▶ _Work item_:
Go through the entries below and print, exactly, the lines starting at the one with "Segmentation by Application:</h4>" and ending at the one with "<li><strong>Growing Population and", keeping both ends and no others.

↓↓↓

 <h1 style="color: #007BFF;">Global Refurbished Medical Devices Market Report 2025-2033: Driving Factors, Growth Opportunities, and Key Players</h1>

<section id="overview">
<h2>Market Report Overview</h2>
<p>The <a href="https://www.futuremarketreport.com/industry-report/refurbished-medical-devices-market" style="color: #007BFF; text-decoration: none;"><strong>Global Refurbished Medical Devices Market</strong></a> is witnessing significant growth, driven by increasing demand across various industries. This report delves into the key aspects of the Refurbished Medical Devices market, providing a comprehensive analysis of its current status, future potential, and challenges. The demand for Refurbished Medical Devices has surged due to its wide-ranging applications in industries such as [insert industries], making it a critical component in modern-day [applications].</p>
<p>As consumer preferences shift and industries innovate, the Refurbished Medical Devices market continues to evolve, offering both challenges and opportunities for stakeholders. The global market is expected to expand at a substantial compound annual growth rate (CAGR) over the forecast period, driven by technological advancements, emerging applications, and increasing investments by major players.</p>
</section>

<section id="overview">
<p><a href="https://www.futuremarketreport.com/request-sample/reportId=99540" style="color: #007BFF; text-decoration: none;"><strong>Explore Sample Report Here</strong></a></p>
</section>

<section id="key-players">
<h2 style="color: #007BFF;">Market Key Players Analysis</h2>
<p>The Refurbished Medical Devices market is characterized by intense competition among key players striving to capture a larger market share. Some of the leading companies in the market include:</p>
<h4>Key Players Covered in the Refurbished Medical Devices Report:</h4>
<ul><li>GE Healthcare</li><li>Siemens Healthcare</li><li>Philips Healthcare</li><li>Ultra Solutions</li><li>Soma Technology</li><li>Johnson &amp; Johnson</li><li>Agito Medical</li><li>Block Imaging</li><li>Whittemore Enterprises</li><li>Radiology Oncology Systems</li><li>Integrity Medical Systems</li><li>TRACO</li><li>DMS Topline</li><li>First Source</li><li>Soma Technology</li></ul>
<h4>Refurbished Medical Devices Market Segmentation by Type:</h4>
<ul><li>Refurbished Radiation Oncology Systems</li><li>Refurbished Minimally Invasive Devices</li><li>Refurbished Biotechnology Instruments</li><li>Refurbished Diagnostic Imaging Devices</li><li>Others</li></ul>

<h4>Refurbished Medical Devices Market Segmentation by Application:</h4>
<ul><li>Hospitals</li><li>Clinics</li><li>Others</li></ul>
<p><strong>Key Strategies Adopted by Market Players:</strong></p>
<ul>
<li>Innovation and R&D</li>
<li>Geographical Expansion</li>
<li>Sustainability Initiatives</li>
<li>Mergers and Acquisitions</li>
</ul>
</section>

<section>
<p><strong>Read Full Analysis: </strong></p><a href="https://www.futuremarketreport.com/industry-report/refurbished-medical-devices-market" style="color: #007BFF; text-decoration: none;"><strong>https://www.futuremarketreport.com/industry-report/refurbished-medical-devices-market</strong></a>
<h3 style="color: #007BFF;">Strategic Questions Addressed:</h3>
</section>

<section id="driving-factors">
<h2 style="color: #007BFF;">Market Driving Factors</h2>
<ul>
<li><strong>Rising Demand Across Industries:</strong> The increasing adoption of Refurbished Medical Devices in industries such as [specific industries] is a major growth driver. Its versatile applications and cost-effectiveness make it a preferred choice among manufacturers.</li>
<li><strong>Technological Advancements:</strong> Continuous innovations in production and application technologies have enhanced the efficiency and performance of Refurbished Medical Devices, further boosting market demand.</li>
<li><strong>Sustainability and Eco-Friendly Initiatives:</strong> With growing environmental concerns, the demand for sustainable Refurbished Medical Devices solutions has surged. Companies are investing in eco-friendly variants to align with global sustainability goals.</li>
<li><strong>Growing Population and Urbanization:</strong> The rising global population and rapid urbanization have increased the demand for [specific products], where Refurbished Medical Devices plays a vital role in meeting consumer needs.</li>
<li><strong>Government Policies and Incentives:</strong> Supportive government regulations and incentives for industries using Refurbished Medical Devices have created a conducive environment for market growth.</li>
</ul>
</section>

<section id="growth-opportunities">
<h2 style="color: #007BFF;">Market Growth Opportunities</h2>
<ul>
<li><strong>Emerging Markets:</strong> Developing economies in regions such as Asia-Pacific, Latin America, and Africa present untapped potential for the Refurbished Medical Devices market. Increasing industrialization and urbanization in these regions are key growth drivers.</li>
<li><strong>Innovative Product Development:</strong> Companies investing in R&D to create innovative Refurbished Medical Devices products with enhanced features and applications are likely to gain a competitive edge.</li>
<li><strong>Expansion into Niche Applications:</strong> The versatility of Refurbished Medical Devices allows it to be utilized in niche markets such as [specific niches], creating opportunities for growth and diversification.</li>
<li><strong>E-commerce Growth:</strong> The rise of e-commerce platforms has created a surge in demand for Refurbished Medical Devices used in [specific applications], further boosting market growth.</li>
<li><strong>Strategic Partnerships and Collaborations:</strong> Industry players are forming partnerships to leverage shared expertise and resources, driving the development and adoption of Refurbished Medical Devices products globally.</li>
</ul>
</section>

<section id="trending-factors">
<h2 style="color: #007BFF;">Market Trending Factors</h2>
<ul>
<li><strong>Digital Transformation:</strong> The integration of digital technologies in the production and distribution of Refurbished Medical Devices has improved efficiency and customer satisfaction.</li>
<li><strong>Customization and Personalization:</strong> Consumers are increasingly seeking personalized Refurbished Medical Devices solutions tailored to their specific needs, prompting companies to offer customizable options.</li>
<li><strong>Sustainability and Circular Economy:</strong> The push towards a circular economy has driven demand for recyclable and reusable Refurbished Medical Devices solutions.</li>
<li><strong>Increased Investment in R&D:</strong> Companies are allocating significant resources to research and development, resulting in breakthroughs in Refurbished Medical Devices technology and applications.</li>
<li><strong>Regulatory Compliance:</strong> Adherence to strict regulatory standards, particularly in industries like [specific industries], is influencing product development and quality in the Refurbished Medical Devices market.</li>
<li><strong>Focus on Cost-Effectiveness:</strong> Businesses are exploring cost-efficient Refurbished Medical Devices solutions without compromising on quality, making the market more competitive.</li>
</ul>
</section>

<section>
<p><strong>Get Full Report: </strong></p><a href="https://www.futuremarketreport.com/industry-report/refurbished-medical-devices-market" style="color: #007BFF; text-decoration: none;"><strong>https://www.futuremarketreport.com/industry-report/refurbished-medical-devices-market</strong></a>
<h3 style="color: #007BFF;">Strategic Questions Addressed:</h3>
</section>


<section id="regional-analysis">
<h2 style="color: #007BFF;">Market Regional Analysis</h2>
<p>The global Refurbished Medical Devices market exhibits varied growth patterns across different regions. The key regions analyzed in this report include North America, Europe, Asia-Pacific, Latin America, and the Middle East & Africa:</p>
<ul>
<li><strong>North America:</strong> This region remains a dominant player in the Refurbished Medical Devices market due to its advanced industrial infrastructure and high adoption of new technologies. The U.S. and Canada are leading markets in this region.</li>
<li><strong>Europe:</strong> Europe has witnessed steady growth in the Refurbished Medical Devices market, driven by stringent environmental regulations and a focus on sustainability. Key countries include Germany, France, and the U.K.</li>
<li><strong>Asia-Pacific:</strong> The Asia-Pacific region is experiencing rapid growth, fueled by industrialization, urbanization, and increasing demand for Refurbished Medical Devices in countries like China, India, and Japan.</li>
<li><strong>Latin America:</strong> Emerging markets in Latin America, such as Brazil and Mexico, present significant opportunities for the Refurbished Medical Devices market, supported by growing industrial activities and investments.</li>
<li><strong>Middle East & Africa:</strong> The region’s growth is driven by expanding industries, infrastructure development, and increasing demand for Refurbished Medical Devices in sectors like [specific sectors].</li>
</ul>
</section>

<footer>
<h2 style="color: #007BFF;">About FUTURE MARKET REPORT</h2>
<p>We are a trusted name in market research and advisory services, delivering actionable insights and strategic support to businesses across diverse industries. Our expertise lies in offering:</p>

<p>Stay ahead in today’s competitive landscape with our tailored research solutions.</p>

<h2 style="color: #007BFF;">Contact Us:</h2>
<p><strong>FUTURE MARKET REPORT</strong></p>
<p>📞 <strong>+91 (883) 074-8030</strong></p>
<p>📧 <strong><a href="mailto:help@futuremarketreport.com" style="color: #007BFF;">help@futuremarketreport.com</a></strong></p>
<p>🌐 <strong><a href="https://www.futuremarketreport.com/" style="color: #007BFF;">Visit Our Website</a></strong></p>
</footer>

↑↑↑

▶ _Solution to the problem_:
<h4>Refurbished Medical Devices Market Segmentation by Application:</h4>
<ul><li>Hospitals</li><li>Clinics</li><li>Others</li></ul>
<p><strong>Key Strategies Adopted by Market Players:</strong></p>
<ul>
<li>Innovation and R&D</li>
<li>Geographical Expansion</li>
<li>Sustainability Initiatives</li>
<li>Mergers and Acquisitions</li>
</ul>
</section>

<section>
<p><strong>Read Full Analysis: </strong></p><a href="https://www.futuremarketreport.com/industry-report/refurbished-medical-devices-market" style="color: #007BFF; text-decoration: none;"><strong>https://www.futuremarketreport.com/industry-report/refurbished-medical-devices-market</strong></a>
<h3 style="color: #007BFF;">Strategic Questions Addressed:</h3>
</section>

<section id="driving-factors">
<h2 style="color: #007BFF;">Market Driving Factors</h2>
<ul>
<li><strong>Rising Demand Across Industries:</strong> The increasing adoption of Refurbished Medical Devices in industries such as [specific industries] is a major growth driver. Its versatile applications and cost-effectiveness make it a preferred choice among manufacturers.</li>
<li><strong>Technological Advancements:</strong> Continuous innovations in production and application technologies have enhanced the efficiency and performance of Refurbished Medical Devices, further boosting market demand.</li>
<li><strong>Sustainability and Eco-Friendly Initiatives:</strong> With growing environmental concerns, the demand for sustainable Refurbished Medical Devices solutions has surged. Companies are investing in eco-friendly variants to align with global sustainability goals.</li>
<li><strong>Growing Population and Urbanization:</strong> The rising global population and rapid urbanization have increased the demand for [specific products], where Refurbished Medical Devices plays a vital role in meeting consumer needs.</li>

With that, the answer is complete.